Keeping new piggies side by side with the others you intend to bond them is recommended, and they can remain like that for as many weeks as necessary for everyone to settle in. Bonding when piggies are on high alert/ stressed due to a move to a new home can cause an overreaction.
You then must bond in neutral territory. You can never just put new piggies directly into the territory of others as it will be seen as a territory invasion and will cause hostility from the beginning, and it may be part of the reason why Blair was going for the new girls.

We don’t recommend the use of food bowls at all. All veg and pellets are ideally scattered into loose piles of hay to encourage foraging, provide mental stimulation and prevent any food hogging.
There always needs to be as many resources as there are piggies in the cage.

Jenny chasing the other three is likely just normal dominance for a new bond. You shouldn’t separate for dominance behaviours as it is what they need to do to form and maintain a bond.

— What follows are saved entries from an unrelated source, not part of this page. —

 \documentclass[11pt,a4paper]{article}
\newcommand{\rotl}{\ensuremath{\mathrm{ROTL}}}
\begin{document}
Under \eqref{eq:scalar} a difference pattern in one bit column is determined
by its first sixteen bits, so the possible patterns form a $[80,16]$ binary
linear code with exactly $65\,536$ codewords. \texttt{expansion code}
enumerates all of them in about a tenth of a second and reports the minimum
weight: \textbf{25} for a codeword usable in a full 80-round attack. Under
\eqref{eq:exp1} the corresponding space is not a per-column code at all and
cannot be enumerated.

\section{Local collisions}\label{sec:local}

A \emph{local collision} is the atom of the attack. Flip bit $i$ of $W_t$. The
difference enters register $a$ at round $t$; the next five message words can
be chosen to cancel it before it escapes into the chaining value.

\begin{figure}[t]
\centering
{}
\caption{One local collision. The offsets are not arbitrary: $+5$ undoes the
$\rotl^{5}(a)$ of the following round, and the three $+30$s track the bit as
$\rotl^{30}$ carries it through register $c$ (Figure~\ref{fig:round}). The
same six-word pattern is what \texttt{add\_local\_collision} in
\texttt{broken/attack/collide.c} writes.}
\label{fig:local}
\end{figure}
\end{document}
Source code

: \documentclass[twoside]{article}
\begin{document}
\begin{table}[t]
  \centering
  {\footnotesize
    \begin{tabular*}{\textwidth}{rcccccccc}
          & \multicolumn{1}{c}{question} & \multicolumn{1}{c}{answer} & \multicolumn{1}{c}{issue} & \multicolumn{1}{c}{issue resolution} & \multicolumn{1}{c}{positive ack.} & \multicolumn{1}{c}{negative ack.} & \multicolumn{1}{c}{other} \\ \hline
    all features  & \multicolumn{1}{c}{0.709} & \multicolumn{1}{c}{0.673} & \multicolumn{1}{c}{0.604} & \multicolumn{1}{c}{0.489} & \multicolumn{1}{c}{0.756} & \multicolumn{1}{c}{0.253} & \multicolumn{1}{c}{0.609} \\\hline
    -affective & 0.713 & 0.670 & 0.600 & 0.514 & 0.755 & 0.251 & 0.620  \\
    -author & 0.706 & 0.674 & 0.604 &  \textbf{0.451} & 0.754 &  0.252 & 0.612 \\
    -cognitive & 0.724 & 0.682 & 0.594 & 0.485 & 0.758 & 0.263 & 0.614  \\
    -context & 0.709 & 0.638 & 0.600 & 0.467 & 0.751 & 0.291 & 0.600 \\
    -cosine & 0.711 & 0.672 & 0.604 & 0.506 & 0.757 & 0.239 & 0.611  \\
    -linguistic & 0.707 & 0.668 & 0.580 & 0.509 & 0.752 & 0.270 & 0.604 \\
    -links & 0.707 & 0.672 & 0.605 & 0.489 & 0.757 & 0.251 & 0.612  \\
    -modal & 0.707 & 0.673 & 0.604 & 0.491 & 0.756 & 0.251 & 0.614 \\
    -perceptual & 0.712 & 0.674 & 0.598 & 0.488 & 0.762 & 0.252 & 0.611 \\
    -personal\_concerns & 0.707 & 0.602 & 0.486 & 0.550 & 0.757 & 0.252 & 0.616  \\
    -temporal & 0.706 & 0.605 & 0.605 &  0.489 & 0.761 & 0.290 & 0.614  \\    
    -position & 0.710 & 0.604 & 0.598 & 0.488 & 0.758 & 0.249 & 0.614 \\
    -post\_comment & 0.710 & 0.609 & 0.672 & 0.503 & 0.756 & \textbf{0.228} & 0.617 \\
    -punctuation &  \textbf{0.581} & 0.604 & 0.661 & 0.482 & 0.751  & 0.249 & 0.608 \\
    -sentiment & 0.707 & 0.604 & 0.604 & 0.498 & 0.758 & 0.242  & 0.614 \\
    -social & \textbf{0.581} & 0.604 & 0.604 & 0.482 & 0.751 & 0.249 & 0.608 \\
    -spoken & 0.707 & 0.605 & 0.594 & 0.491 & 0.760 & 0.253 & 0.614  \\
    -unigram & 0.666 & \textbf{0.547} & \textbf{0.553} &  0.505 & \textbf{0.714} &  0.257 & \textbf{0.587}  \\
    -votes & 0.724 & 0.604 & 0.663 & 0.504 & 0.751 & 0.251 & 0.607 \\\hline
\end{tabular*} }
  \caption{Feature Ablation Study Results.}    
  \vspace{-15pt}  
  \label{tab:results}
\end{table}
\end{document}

I think what I would do now is leave everyone as they are separated for a week or so to let everyone calm down. You ignore bar biting - an instigator of any conflict is going to be upset by a separation but it is never their reaction you go by. Ensure the bars are cable tied so she can’t break them apart.

But be prepared that if a bond has failed due to incompatibility, attempting to rebond them, even on neutral territory, is not likely to work out.

The long term possibilities:

After time to settle down - You can see if you can get Blair to bond with one of the new girls, meaning long term you have a pair and a trio.
Or
Blair is not compatible with anyone; jenny then lives with the three new girls and Blair lives permanently in a separate but side by side cage. This will be sufficient interaction through the bars to prevent her from being lonely.
(If for any reason Jenny doesn’t bond (although chasing is not a cause for concern) with the new girls you will of course need three cages long term.)